My wife and I rode buses with hardcore vegetarian pacifists to attend anti-war rallies in cities like New York and Washington; I was passionate about opposing Bush's interventionism in the Middle East. I hated No Child Left Behind, the ridiculous budget deficits, the political corruption in so many mega-churches, and Bush's ineffectiveness at turning back abortion. I still believe that his administration didn't address homosexuality adequately and let the gay movement metastasize into the mess it is today.
Trump Will Get You Trump
There is no past presidency, complete with high and low points, that we can pinpoint as an indication of what a Trump presidency might be like. Trump himself is unique and unpredictable.
Trump gets a lot of bad press from folks who don't understand that he isn't playing by the same rules. "You can't say 'rapist' when discussing immigration!" his detractors say. Who says you can't? That's the Trump way.
Many people like the thought of overturning a corrupt and sclerotic government system but when confronted with the possibility of actually overturning that system, they curl up under their covers, shaking with fear, and cry out for the dysfunctional ghosts of bygone dark ages to come and protect them. Perhaps most Americans have Stockholm syndrome or haven't read Alexis de Tocqueville, or both – they are like the Romans of Cicero's time, who can survive neither the disease nor the cure.
The problem, of course, isn't Hillary or Bernie or Ted or Trump – it's we. Our national culture has deteriorated, and we Americans have become shockingly horrible people: fat, selfish, bitter, weak, lazy, fake, and mean.
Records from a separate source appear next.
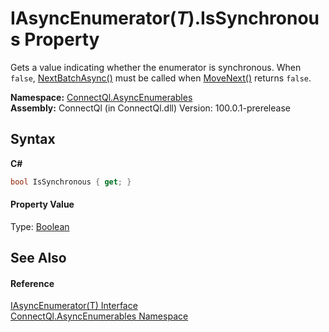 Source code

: # IAsyncEnumerator(*T*).IsSynchronous Property 
 

Gets a value indicating whether the enumerator is synchronous. When `false`, <a href="M_ConnectQl_AsyncEnumerables_IAsyncEnumerator_1_NextBatchAsync">NextBatchAsync()</a> must be called when <a href="M_ConnectQl_AsyncEnumerables_IAsyncEnumerator_1_MoveNext">MoveNext()</a> returns `false`.

**Namespace:**&nbsp;<a href="N_ConnectQl_AsyncEnumerables">ConnectQl.AsyncEnumerables</a><br />**Assembly:**&nbsp;ConnectQl (in ConnectQl.dll) Version: 100.0.1-prerelease

## Syntax

**C#**<br />
``` C#
bool IsSynchronous { get; }
```


#### Property Value
Type: <a href="http://msdn2.microsoft.com/en-us/library/a28wyd50" target="_blank">Boolean</a>

## See Also


#### Reference
<a href="T_ConnectQl_AsyncEnumerables_IAsyncEnumerator_1">IAsyncEnumerator(T) Interface</a><br /><a href="N_ConnectQl_AsyncEnumerables">ConnectQl.AsyncEnumerables Namespace</a><br /> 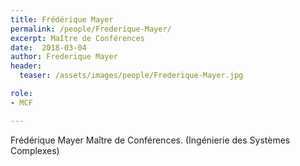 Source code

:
 ```yaml
---
title: Frédérique Mayer
permalink: /people/Frederique-Mayer/
excerpt: Maître de Conférences
date:  2018-03-04
author: Frederique Mayer
header:
  teaser: /assets/images/people/Frederique-Mayer.jpg

role:
- MCF

---
```


Frédérique Mayer
 Maître de Conférences. (Ingénierie des Systèmes Complexes) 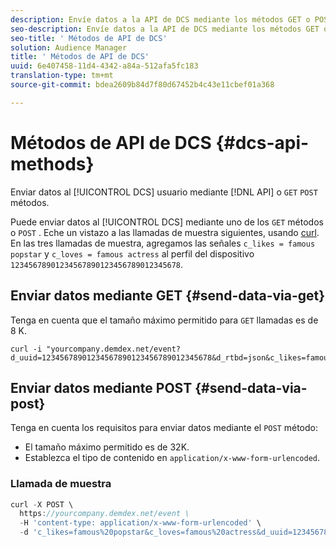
 ```yaml
---
description: Envíe datos a la API de DCS mediante los métodos GET o POST.
seo-description: Envíe datos a la API de DCS mediante los métodos GET o POST.
seo-title: ' Métodos de API de DCS'
solution: Audience Manager
title: ' Métodos de API de DCS'
uuid: 6e407458-11d4-4342-a84a-512afa5fc183
translation-type: tm+mt
source-git-commit: bdea2609b84d7f80d67452b4c43e11cbef01a368

---
```



# Métodos de API de DCS {#dcs-api-methods}

Enviar datos al [!UICONTROL DCS] usuario mediante [!DNL API] o `GET` `POST` métodos.

Puede enviar datos al [!UICONTROL DCS] mediante uno de los `GET` métodos o `POST` . Eche un vistazo a las llamadas de muestra siguientes, usando [curl](https://curl.haxx.se/). En las tres llamadas de muestra, agregamos las señales `c_likes = famous popstar` y `c_loves = famous actress` al perfil del dispositivo `12345678901234567890123456789012345678`.


## Enviar datos mediante GET {#send-data-via-get}

Tenga en cuenta que el tamaño máximo permitido para `GET` llamadas es de 8 K.

```
curl -i "yourcompany.demdex.net/event?d_uuid=12345678901234567890123456789012345678&d_rtbd=json&c_likes=famous%20popstar&c_loves=famous%20actress"
```

## Enviar datos mediante POST {#send-data-via-post}

Tenga en cuenta los requisitos para enviar datos mediante el `POST` método:

* El tamaño máximo permitido es de 32K.
* Establezca el tipo de contenido en `application/x-www-form-urlencoded`.

### Llamada de muestra

```js
curl -X POST \
  https://yourcompany.demdex.net/event \
  -H 'content-type: application/x-www-form-urlencoded' \
  -d 'c_likes=famous%20popstar&c_loves=famous%20actress&d_uuid=12345678901234567890123456789012345678'
```
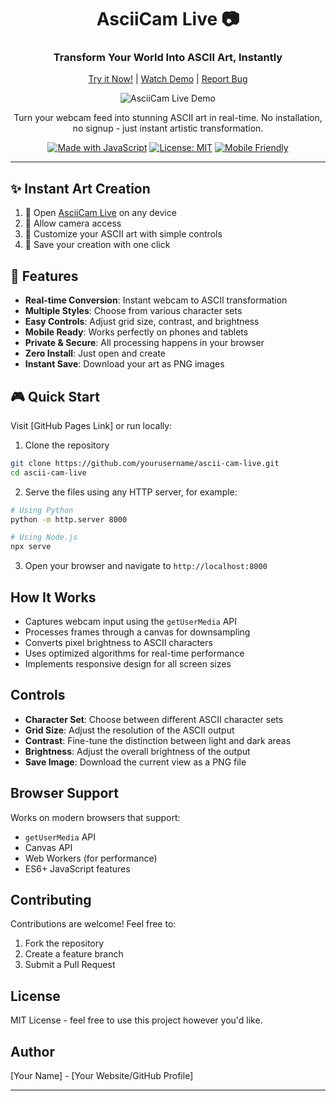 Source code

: <div align="center">

# AsciiCam Live 📷

### Transform Your World Into ASCII Art, Instantly

[Try it Now!](https://yourusername.github.io/ascii-cam-live) | [Watch Demo](./demo.gif) | [Report Bug](https://github.com/yourusername/ascii-cam-live/issues)

![AsciiCam Live Demo](./demo.gif)

Turn your webcam feed into stunning ASCII art in real-time. No installation, no signup - just instant artistic transformation.

[![Made with JavaScript](https://img.shields.io/badge/Made_with-JavaScript-yellow.svg)](https://javascript.com)
[![License: MIT](https://img.shields.io/badge/License-MIT-blue.svg)](https://opensource.org/licenses/MIT)
[![Mobile Friendly](https://img.shields.io/badge/Mobile-Friendly-green.svg)](https://yourusername.github.io/ascii-cam-live)

</div>

---

## ✨ Instant Art Creation

1. 📱 Open [AsciiCam Live](https://yourusername.github.io/ascii-cam-live) on any device
2. 🎥 Allow camera access
3. 🎨 Customize your ASCII art with simple controls
4. 💾 Save your creation with one click

## 🚀 Features

- **Real-time Conversion**: Instant webcam to ASCII transformation
- **Multiple Styles**: Choose from various character sets
- **Easy Controls**: Adjust grid size, contrast, and brightness
- **Mobile Ready**: Works perfectly on phones and tablets
- **Private & Secure**: All processing happens in your browser
- **Zero Install**: Just open and create
- **Instant Save**: Download your art as PNG images

## 🎮 Quick Start

Visit [GitHub Pages Link] or run locally:

1. Clone the repository
```bash
git clone https://github.com/yourusername/ascii-cam-live.git
cd ascii-cam-live
```

2. Serve the files using any HTTP server, for example:
```bash
# Using Python
python -m http.server 8000

# Using Node.js
npx serve
```

3. Open your browser and navigate to `http://localhost:8000`

## How It Works

- Captures webcam input using the `getUserMedia` API
- Processes frames through a canvas for downsampling
- Converts pixel brightness to ASCII characters
- Uses optimized algorithms for real-time performance
- Implements responsive design for all screen sizes

## Controls

- **Character Set**: Choose between different ASCII character sets
- **Grid Size**: Adjust the resolution of the ASCII output
- **Contrast**: Fine-tune the distinction between light and dark areas
- **Brightness**: Adjust the overall brightness of the output
- **Save Image**: Download the current view as a PNG file

## Browser Support

Works on modern browsers that support:
- `getUserMedia` API
- Canvas API
- Web Workers (for performance)
- ES6+ JavaScript features

## Contributing

Contributions are welcome! Feel free to:
1. Fork the repository
2. Create a feature branch
3. Submit a Pull Request

## License

MIT License - feel free to use this project however you'd like.

## Author

[Your Name] - [Your Website/GitHub Profile]

---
No tribe of malcontents ever deserved someone like Donald J. Trump more than we do, to tell us each day what losers we are. It will be a new kind of ordeal. Maybe it will be good for us. Maybe it won't.
Ted, Bernie, and Hillary will be just as lousy as we expect them to be. Trump will be lousy in new and unexpected ways. We're all floating down the river in our handbaskets toward a dark, gloomy place, but the case can be made for picking the one handbasket that isn't like the others.